This patch converts a vector load intrinsic into a simple llvm load instruction. This is beneficial when the underlying object being addressed comes from a constant, since we get constant-folding for free.
Details
Diff Detail
- Repository
- rL LLVM
Event Timeline
Nevermind, you don't need an endianness check, I think; you're not changing the number of elements, so it should have the same semantics. (See also https://llvm.org/docs/BigEndianNEON.html .)
I'd like to run some performance tests before this gets merged; I'll try to get back to you sometime this week.
lib/Transforms/InstCombine/InstCombineCalls.cpp | ||
---|---|---|
932 ↗ | (On Diff #144577) | The name makes this look like a generic helper, but it's only applicable to neon, right?
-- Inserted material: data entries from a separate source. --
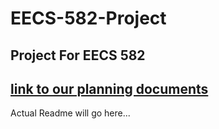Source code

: # EECS-582-Project
Project For EECS 582
---
[link to our planning documents]([https://hackmd.io/@9KXzAyPtRKmUTDCPf4hueg/B1WxaBTvkl](https://hackmd.io/oC0iv0OfSPq-AEqwlEEs0g))
---
Actual Readme will go here...

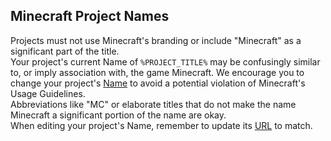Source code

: ## Minecraft Project Names
Projects must not use Minecraft's branding or include "Minecraft" as a significant part of the title.  
Your project's current Name of `%PROJECT_TITLE%` may be confusingly similar to, or imply association with, the game Minecraft. We encourage you to change your project's [Name](%PROJECT_SETTINGS_LINK%) to avoid a potential violation of Minecraft's Usage Guidelines.  
Abbreviations like "MC" or elaborate titles that do not make the name Minecraft a significant portion of the name are okay.  
When editing your project's Name, remember to update its [URL](%PROJECT_SETTINGS_LINK%) to match.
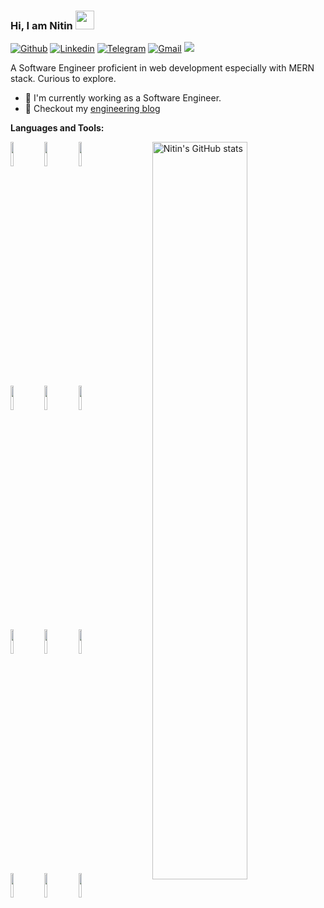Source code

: ### Hi, I am Nitin <img src="https://raw.githubusercontent.com/MartinHeinz/MartinHeinz/master/wave.gif" width="30px">
[![Github](https://img.shields.io/badge/-Github-000?style=flat&logo=Github&logoColor=white)](https://github.com/sudonitin)
[![Linkedin](https://img.shields.io/badge/-LinkedIn-blue?style=flat&logo=Linkedin&logoColor=white)](https://www.linkedin.com/in/sudonitin/)
[![Telegram](https://img.shields.io/badge/-Telegram-blue?style=flat&logo=Telegram&logoColor=white)](https://t.me/sudonitin)
[![Gmail](https://img.shields.io/badge/-Gmail-c14438?style=flat&logo=Gmail&logoColor=white)](mailto:sahun5774@gmail.com)
![](https://komarev.com/ghpvc/?username=sudonitin&color=blue&style=flat-square&label=Profile+visitors)


A Software Engineer proficient in web development especially with MERN stack. Curious to explore.

- 🏢 I'm currently working as a Software Engineer.
- 🎨 Checkout my [engineering blog](https://readosapien.com/author/sudonitin/)


**Languages and Tools:** 
<p>
  <a href="https://github.com/sudonitin">
    <img align="right" width="55%" src="https://github-readme-stats.vercel.app/api?username=sudonitin&show_icons=true&line_height=27&count_private=true&include_all_commits=true" alt="Nitin's GitHub stats"/>
</a>
  <code><img width="10%" src="https://www.vectorlogo.zone/logos/mongodb/mongodb-ar21.svg"></code>
  <code><img width="10%" src="https://www.vectorlogo.zone/logos/expressjs/expressjs-ar21.svg"></code>
  <code><img width="10%" src="https://www.vectorlogo.zone/logos/reactjs/reactjs-ar21.svg"></code>
  <br />
  <code><img width="10%" src="https://www.vectorlogo.zone/logos/nodejs/nodejs-ar21.svg"></code>
  <code><img width="10%" src="https://www.vectorlogo.zone/logos/netlify/netlify-ar21.svg"></code>
  <code><img width="10%" src="https://www.vectorlogo.zone/logos/python/python-ar21.svg"></code>
  <br />
  <code><img width="10%" src="https://www.vectorlogo.zone/logos/djangoproject/djangoproject-ar21.svg"></code>
  <code><img width="10%" src="https://www.vectorlogo.zone/logos/nginx/nginx-ar21.svg"></code>
  <code><img width="10%" src="https://www.vectorlogo.zone/logos/heroku/heroku-ar21.svg"></code>
  <br />
  <code><img width="10%" src="https://www.vectorlogo.zone/logos/digitalocean/digitalocean-ar21.svg"></code>
  <code><img width="10%" src="https://www.vectorlogo.zone/logos/npmjs/npmjs-ar21.svg"></code>
  <code><img width="10%" src="https://www.vectorlogo.zone/logos/git-scm/git-scm-ar21.svg"></code>
</p>


<!--
**sudonitin/sudonitin** is a ✨ _special_ ✨ repository because its `README.md` (this file) appears on your GitHub profile.

Here are some ideas to get you started:

- 🔭 I’m currently working on ...
- 🌱 I’m currently learning ...
- 👯 I’m looking to collaborate on ...
- 🤔 I’m looking for help with ...
- 💬 Ask me about ...
- 📫 How to reach me: ...
- 😄 Pronouns: ...
- ⚡ Fun fact: ...
-->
Why is it sitting in the middle of a pile of x86 code? |
935 ↗ | (On Diff #144577) | LLVM preference is to use 'auto *' for pointers: |
936–937 ↗ | (On Diff #144577) | This doesn't make sense when IntrAlign is not a ConstantInt. Please add a test like this: define <2 x i64> @vld1_2x64(i8* %ptr, i32 %x) { %vld1 = call <2 x i64> @llvm.arm.neon.vld1.v2i64.p0i8(i8* %ptr, i32 %x) ret <2 x i64> %vld1 } ...or if that's not supposed to be allowed, then we don't need a dyn_cast. |
The dynamic cast check for the alignment parameter of the intrinsic is necessary. I could bail the optimization if it's not constant and let the backend crash later on. There are plenty of intrinsics where some arguments need to be constant, but IR has no way to enforce that. Clang will guarantee for it. The rest of the suggestions sound sensible. I'll update my patch accordingly.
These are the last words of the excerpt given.